*** Opening Data listing ***

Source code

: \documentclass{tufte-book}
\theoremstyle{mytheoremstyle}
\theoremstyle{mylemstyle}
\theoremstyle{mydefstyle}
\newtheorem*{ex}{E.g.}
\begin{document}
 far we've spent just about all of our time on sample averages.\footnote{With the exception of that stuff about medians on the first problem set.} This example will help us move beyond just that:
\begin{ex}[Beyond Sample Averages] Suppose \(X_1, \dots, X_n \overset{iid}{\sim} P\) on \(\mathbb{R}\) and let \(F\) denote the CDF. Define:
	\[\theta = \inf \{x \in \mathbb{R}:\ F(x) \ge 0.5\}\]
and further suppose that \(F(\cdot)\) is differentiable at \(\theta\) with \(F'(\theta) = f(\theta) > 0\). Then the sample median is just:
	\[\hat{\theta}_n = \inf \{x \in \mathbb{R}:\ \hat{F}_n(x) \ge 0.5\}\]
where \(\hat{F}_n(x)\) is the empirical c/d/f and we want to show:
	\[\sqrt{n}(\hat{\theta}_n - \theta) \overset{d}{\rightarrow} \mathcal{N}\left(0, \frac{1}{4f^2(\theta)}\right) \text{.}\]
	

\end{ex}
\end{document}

*** Closing Data listing ***
*** Opening Data listing ***

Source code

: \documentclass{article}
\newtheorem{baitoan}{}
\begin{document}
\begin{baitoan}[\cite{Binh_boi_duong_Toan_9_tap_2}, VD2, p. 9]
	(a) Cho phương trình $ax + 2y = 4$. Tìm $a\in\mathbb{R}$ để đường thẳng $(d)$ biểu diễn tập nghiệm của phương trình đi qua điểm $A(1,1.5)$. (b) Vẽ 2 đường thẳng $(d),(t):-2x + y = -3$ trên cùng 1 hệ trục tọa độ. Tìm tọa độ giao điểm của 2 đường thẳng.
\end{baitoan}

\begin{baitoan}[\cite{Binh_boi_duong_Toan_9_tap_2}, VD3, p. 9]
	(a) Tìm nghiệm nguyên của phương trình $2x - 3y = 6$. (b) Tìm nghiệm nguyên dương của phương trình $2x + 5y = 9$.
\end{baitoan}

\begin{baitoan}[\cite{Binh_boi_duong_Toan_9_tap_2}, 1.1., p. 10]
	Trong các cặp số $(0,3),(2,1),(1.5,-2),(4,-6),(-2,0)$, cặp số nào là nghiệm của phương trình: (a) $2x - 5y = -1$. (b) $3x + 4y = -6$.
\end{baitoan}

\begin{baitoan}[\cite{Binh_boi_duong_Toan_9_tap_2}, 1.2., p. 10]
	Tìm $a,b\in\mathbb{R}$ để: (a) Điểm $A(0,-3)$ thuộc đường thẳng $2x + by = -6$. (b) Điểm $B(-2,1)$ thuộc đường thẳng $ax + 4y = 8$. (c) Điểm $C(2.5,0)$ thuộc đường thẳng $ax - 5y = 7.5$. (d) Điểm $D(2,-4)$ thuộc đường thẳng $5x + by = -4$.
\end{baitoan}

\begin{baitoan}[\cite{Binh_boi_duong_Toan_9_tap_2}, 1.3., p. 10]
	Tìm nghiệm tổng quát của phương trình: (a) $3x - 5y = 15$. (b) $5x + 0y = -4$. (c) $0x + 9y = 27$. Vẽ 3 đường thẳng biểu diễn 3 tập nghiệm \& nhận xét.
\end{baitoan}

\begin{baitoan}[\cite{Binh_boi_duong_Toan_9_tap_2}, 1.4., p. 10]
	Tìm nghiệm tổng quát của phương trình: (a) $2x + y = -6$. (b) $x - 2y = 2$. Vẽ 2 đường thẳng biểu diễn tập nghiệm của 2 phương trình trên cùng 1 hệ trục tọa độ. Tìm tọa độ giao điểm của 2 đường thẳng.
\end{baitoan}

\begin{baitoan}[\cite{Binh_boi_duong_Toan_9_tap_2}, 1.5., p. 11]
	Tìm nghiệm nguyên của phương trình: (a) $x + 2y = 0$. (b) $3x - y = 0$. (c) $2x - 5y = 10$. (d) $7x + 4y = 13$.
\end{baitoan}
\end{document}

*** Closing Data listing ***

_The task_
If a line in the entries contains the word "giao", copy that line out.

_Task output_
	(a) Cho phương trình $ax + 2y = 4$. Tìm $a\in\mathbb{R}$ để đường thẳng $(d)$ biểu diễn tập nghiệm của phương trình đi qua điểm $A(1,1.5)$. (b) Vẽ 2 đường thẳng $(d),(t):-2x + y = -3$ trên cùng 1 hệ trục tọa độ. Tìm tọa độ giao điểm của 2 đường thẳng.
	Tìm nghiệm tổng quát của phương trình: (a) $2x + y = -6$. (b) $x - 2y = 2$. Vẽ 2 đường thẳng biểu diễn tập nghiệm của 2 phương trình trên cùng 1 hệ trục tọa độ. Tìm tọa độ giao điểm của 2 đường thẳng.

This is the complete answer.